WHAT TO DO: Which of the lines in the data below contain the string "scan"? Copy each of them.

Saved entries
+---+

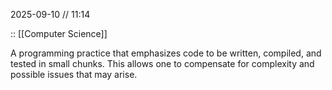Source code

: 2025-09-10 // 11:14

:: [[Computer Science]]

A programming practice that emphasizes code to be written, compiled, and tested in small chunks. This allows one to compensate for complexity and possible issues that may arise.



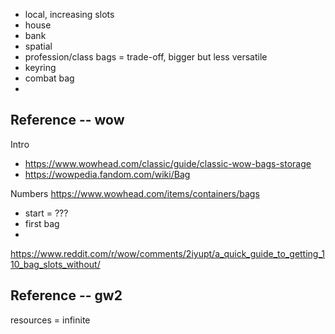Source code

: 
- local, increasing slots
- house
- bank
- spatial
- profession/class bags = trade-off, bigger but less versatile
- keyring
- combat bag
- 


## Reference -- wow

Intro
- https://www.wowhead.com/classic/guide/classic-wow-bags-storage
- https://wowpedia.fandom.com/wiki/Bag

Numbers https://www.wowhead.com/items/containers/bags
- start = ???
- first bag
- 

https://www.reddit.com/r/wow/comments/2iyupt/a_quick_guide_to_getting_110_bag_slots_without/

## Reference -- gw2

resources = infinite
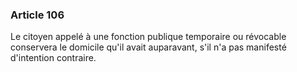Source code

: ### Article 106

Le citoyen appelé à une fonction publique temporaire ou révocable conservera le domicile qu'il avait auparavant, s'il n'a pas manifesté d'intention contraire.

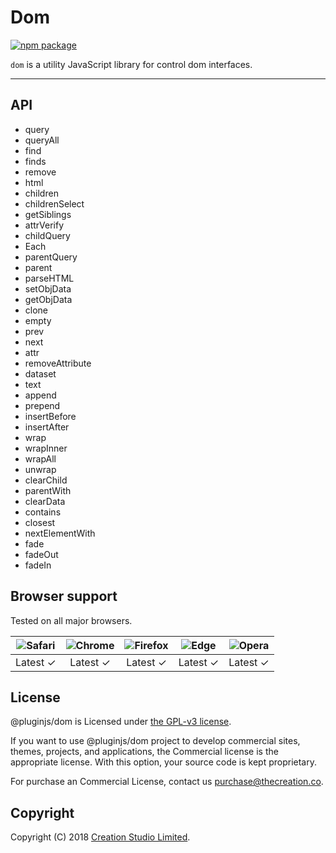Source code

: # Dom

[![npm package](https://img.shields.io/npm/v/@pluginjs/dom.svg)](https://www.npmjs.com/package/@pluginjs/dom)

`dom` is a utility JavaScript library for control dom interfaces.

---

## API

- query
- queryAll
- find
- finds
- remove
- html
- children
- childrenSelect
- getSiblings
- attrVerify
- childQuery
- Each
- parentQuery
- parent
- parseHTML
- setObjData
- getObjData
- clone
- empty
- prev
- next
- attr
- removeAttribute
- dataset
- text
- append
- prepend
- insertBefore
- insertAfter
- wrap
- wrapInner
- wrapAll
- unwrap
- clearChild
- parentWith
- clearData
- contains
- closest
- nextElementWith
- fade
- fadeOut
- fadeIn

## Browser support

Tested on all major browsers.

| <img src="https://raw.githubusercontent.com/alrra/browser-logos/master/src/safari/safari_32x32.png" alt="Safari"> | <img src="https://raw.githubusercontent.com/alrra/browser-logos/master/src/chrome/chrome_32x32.png" alt="Chrome"> | <img src="https://raw.githubusercontent.com/alrra/browser-logos/master/src/firefox/firefox_32x32.png" alt="Firefox"> | <img src="https://raw.githubusercontent.com/alrra/browser-logos/master/src/edge/edge_32x32.png" alt="Edge"> | <img src="https://raw.githubusercontent.com/alrra/browser-logos/master/src/opera/opera_32x32.png" alt="Opera"> |
|:--:|:--:|:--:|:--:|:--:|
| Latest ✓ | Latest ✓ | Latest ✓ | Latest ✓ | Latest ✓ |

## License

@pluginjs/dom is Licensed under [the GPL-v3 license](LICENSE).

If you want to use @pluginjs/dom project to develop commercial sites, themes, projects, and applications, the Commercial license is the appropriate license. With this option, your source code is kept proprietary.

For purchase an Commercial License, contact us purchase@thecreation.co.

## Copyright

Copyright (C) 2018 [Creation Studio Limited](creationstudio.com).
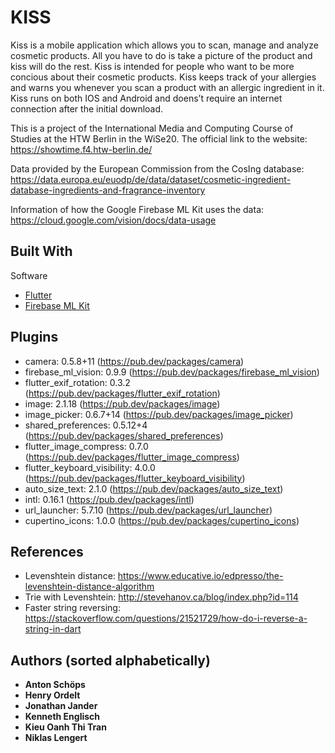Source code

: # KISS

Kiss is a mobile application which allows you to scan, manage and analyze cosmetic products. All you have to do is take a picture of the product and kiss will do the rest.
Kiss is intended for people who want to be more concious about their cosmetic products. Kiss keeps track of your allergies and warns you whenever you scan a product with an allergic ingredient in it. Kiss runs on both IOS and Android and doens’t require an internet connection after the initial download.


This is a project of the International Media and Computing Course of Studies at the HTW Berlin in the WiSe20.
The official link to the website: https://showtime.f4.htw-berlin.de/


Data provided by the European Commission from the CosIng database: https://data.europa.eu/euodp/de/data/dataset/cosmetic-ingredient-database-ingredients-and-fragrance-inventory

Information of how the Google Firebase ML Kit uses the data: https://cloud.google.com/vision/docs/data-usage

## Built With
Software
* [Flutter](https://flutter.dev/)
* [Firebase ML Kit](https://developers.google.com/ml-kit)

## Plugins
* camera: 0.5.8+11 (https://pub.dev/packages/camera)
* firebase_ml_vision: 0.9.9 (https://pub.dev/packages/firebase_ml_vision)
* flutter_exif_rotation: 0.3.2 (https://pub.dev/packages/flutter_exif_rotation)
* image: 2.1.18 (https://pub.dev/packages/image)
* image_picker: 0.6.7+14 (https://pub.dev/packages/image_picker)
* shared_preferences: 0.5.12+4 (https://pub.dev/packages/shared_preferences)
* flutter_image_compress: 0.7.0 (https://pub.dev/packages/flutter_image_compress)
* flutter_keyboard_visibility: 4.0.0 (https://pub.dev/packages/flutter_keyboard_visibility)
* auto_size_text: 2.1.0 (https://pub.dev/packages/auto_size_text)
* intl: 0.16.1 (https://pub.dev/packages/intl)
* url_launcher: 5.7.10 (https://pub.dev/packages/url_launcher)
* cupertino_icons: 1.0.0 (https://pub.dev/packages/cupertino_icons)


## References
* Levenshtein distance: https://www.educative.io/edpresso/the-levenshtein-distance-algorithm
* Trie with Levenshtein: http://stevehanov.ca/blog/index.php?id=114
* Faster string reversing: https://stackoverflow.com/questions/21521729/how-do-i-reverse-a-string-in-dart 


## Authors (sorted alphabetically)
* **Anton Schöps**
* **Henry Ordelt** 
* **Jonathan Jander** 
* **Kenneth Englisch** 
* **Kieu Oanh Thi Tran**
* **Niklas Lengert**
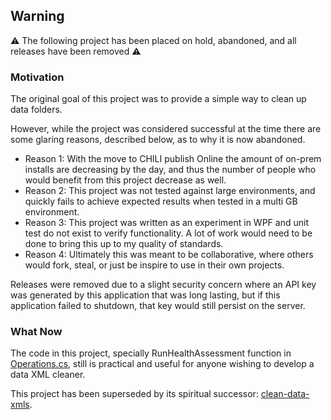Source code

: 
## Warning
⚠ The following project has been placed on hold, abandoned, and all releases have been removed ⚠

### Motivation
The original goal of this project was to provide a simple way to clean up data folders.

However, while the project was considered successful  at the time there are some glaring reasons, described below, as to why it is now abandoned.

* Reason 1: With the move to CHILI publish Online the amount of on-prem installs are decreasing by the day, and thus the number of people who would benefit from this project decrease as well.
* Reason 2: This project was not tested against large environments, and quickly fails to achieve expected results when tested in a multi GB environment.
* Reason 3: This project was written as an experiment in WPF and unit test do not exist to verify functionality. A lot of work would need to be done to bring this up to my quality of standards.
* Reason 4: Ultimately this was meant to be collaborative, where others would fork, steal, or just be inspire to use in their own projects.

Releases were removed due to a slight security concern where an API key was generated by this application that was long lasting, but if this application failed to shutdown, that key would still persist on the server.

### What Now
The code in this project, specially RunHealthAssessment function in [Operations.cs](https://github.com/seancrowe/SpicyDataDoctor/blob/master/SpicyDataDoctor/Operations.cs), still is practical and useful for anyone wishing to develop a data XML cleaner.

This project has been superseded by its spiritual successor: [clean-data-xmls](https://github.com/seancrowe/clean-data-xmls).
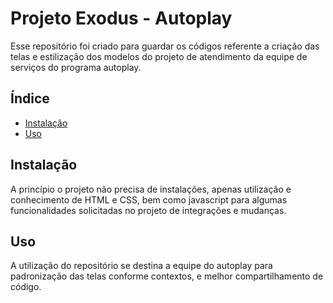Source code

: # Projeto Exodus - Autoplay

Esse repositório foi criado para guardar os códigos referente a criação das telas e estilização dos modelos do projeto de atendimento da equipe de serviços do programa autoplay.

## Índice

- [Instalação](#instalação)
- [Uso](#uso)

## Instalação

A princípio o projeto não precisa de instalações, apenas utilização e conhecimento de HTML e CSS, bem como javascript para algumas funcionalidades solicitadas no projeto de integrações e mudanças.

## Uso

A utilização do repositório se destina a equipe do autoplay para padronização das telas conforme contextos, e melhor compartilhamento de código.
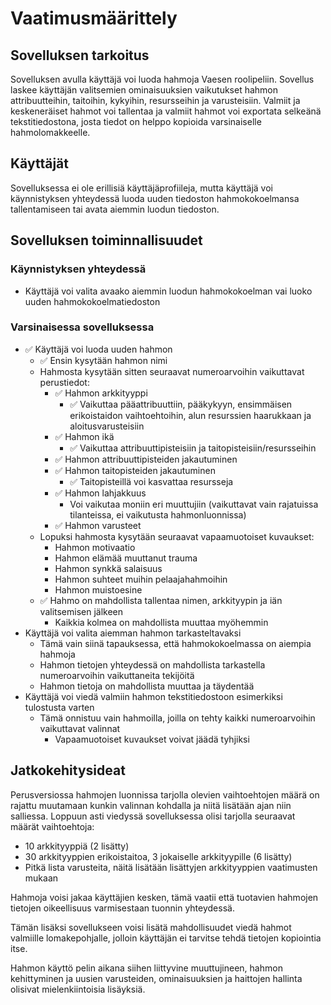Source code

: # Vaatimusmäärittely

## Sovelluksen tarkoitus
Sovelluksen avulla käyttäjä voi luoda hahmoja Vaesen roolipeliin. Sovellus laskee käyttäjän valitsemien ominaisuuksien vaikutukset hahmon attribuutteihin, taitoihin, kykyihin, resursseihin ja varusteisiin. Valmiit ja keskeneräiset hahmot voi tallentaa ja valmiit hahmot voi exportata selkeänä tekstitiedostona, josta tiedot on helppo kopioida varsinaiselle hahmolomakkeelle.

## Käyttäjät
Sovelluksessa ei ole erillisiä käyttäjäprofiileja, mutta käyttäjä voi käynnistyksen yhteydessä luoda uuden tiedoston hahmokokoelmansa tallentamiseen tai avata aiemmin luodun tiedoston.

## Sovelluksen toiminnallisuudet

### Käynnistyksen yhteydessä
- Käyttäjä voi valita avaako aiemmin luodun hahmokokoelman vai luoko uuden hahmokokoelmatiedoston

### Varsinaisessa sovelluksessa
- ✅ Käyttäjä voi luoda uuden hahmon
    - ✅ Ensin kysytään hahmon nimi
    - Hahmosta kysytään sitten seuraavat numeroarvoihin vaikuttavat perustiedot:
        - ✅ Hahmon arkkityyppi
            - ✅ Vaikuttaa pääattribuuttiin, pääkykyyn, ensimmäisen erikoistaidon vaihtoehtoihin, alun resurssien haarukkaan ja aloitusvarusteisiin
        - ✅ Hahmon ikä
            - ✅ Vaikuttaa attribuuttipisteisiin ja taitopisteisiin/resursseihin
        - ✅ Hahmon attribuuttipisteiden jakautuminen
        - ✅ Hahmon taitopisteiden jakautuminen
            - ✅ Taitopisteillä voi kasvattaa resursseja 
        - ✅ Hahmon lahjakkuus
            - Voi vaikutaa moniin eri muuttujiin (vaikuttavat vain rajatuissa tilanteissa, ei vaikutusta hahmonluonnissa)
        - ✅ Hahmon varusteet
    - Lopuksi hahmosta kysytään seuraavat vapaamuotoiset kuvaukset:
        - Hahmon motivaatio
        - Hahmon elämää muuttanut trauma
        - Hahmon synkkä salaisuus
        - Hahmon suhteet muihin pelaajahahmoihin
        - Hahmon muistoesine
    - ✅ Hahmo on mahdollista tallentaa nimen, arkkityypin ja iän valitsemisen jälkeen
        - Kaikkia kolmea on mahdollista muuttaa myöhemmin
- Käyttäjä voi valita aiemman hahmon tarkasteltavaksi
    - Tämä vain siinä tapauksessa, että hahmokokoelmassa on aiempia hahmoja
    - Hahmon tietojen yhteydessä on mahdollista tarkastella numeroarvoihin vaikuttaneita tekijöitä
    - Hahmon tietoja on mahdollista muuttaa ja täydentää
- Käyttäjä voi viedä valmiin hahmon tekstitiedostoon esimerkiksi tulostusta varten
    - Tämä onnistuu vain hahmoilla, joilla on tehty kaikki numeroarvoihin vaikuttavat valinnat
        - Vapaamuotoiset kuvaukset voivat jäädä tyhjiksi

## Jatkokehitysideat

Perusversiossa hahmojen luonnissa tarjolla olevien vaihtoehtojen määrä on rajattu muutamaan kunkin valinnan kohdalla ja niitä lisätään ajan niin salliessa. Loppuun asti viedyssä sovelluksessa olisi tarjolla seuraavat määrät vaihtoehtoja:
- 10 arkkityyppiä (2 lisätty)
- 30 arkkityyppien erikoistaitoa, 3 jokaiselle arkkityypille (6 lisätty)
- Pitkä lista varusteita, näitä lisätään lisättyjen arkkityyppien vaatimusten mukaan

Hahmoja voisi jakaa käyttäjien kesken, tämä vaatii että tuotavien hahmojen tietojen oikeellisuus varmisestaan tuonnin yhteydessä.

Tämän lisäksi sovellukseen voisi lisätä mahdollisuudet viedä hahmot valmiille lomakepohjalle, jolloin käyttäjän ei tarvitse tehdä tietojen kopiointia itse.

Hahmon käyttö pelin aikana siihen liittyvine muuttujineen, hahmon kehittyminen ja uusien varusteiden, ominaisuuksien ja haittojen hallinta olisivat mielenkiintoisia lisäyksiä.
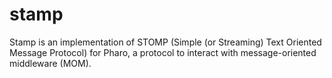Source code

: # stamp
Stamp is an implementation of STOMP (Simple (or Streaming) Text Oriented Message Protocol) for Pharo, a protocol to interact with message-oriented middleware (MOM).
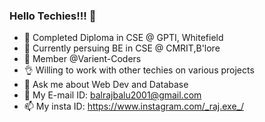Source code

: ### Hello Techies!!! 👋

<!--
**ItachI008/ItachI008** is a ✨ _special_ ✨ repository because its `README.md` (this file) appears on your GitHub profile.

Here are some ideas to get you started:-->

- 🏫 Completed Diploma in CSE @ GPTI, Whitefield
- 🌱 Currently persuing BE in CSE @ CMRIT,B'lore
- 👯 Member @Varient-Coders
- 👌 Willing to work with other techies on various projects
- 💬 Ask me about Web Dev and Database
- 📧 My E-mail ID: balrajbalu2001@gmail.com
- 📫 My insta ID: https://www.instagram.com/_raj.exe_/
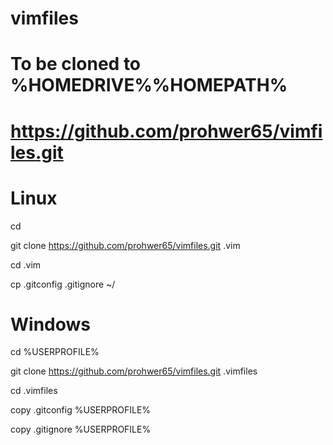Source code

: # vimfiles 
# To be cloned to %HOMEDRIVE%%HOMEPATH%
# https://github.com/prohwer65/vimfiles.git
# 

# Linux
cd

git clone https://github.com/prohwer65/vimfiles.git .vim  

cd .vim  

cp .gitconfig .gitignore  ~/

# Windows

cd %USERPROFILE%

git clone https://github.com/prohwer65/vimfiles.git .vimfiles 

cd .vimfiles 

copy .gitconfig %USERPROFILE%

copy .gitignore %USERPROFILE%
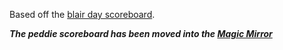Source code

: Based off the [blair day scoreboard](https://github.com/PeddieCompSciClub/Blair-Day/tree/main).

***The peddie scoreboard has been moved into the [Magic Mirror](https://github.com/mathkimchi/peddie-magic-mirror)***
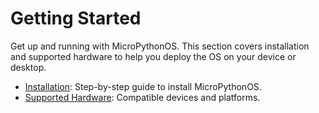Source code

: # Getting Started

Get up and running with MicroPythonOS. This section covers installation and supported hardware to help you deploy the OS on your device or desktop.

- [Installation](installation.md): Step-by-step guide to install MicroPythonOS.
- [Supported Hardware](supported-hardware.md): Compatible devices and platforms.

+---+

REPLY TO THE EXERCISE:
Kiss is a mobile application which allows you to scan, manage and analyze cosmetic products. All you have to do is take a picture of the product and kiss will do the rest.
Kiss is intended for people who want to be more concious about their cosmetic products. Kiss keeps track of your allergies and warns you whenever you scan a product with an allergic ingredient in it. Kiss runs on both IOS and Android and doens’t require an internet connection after the initial download.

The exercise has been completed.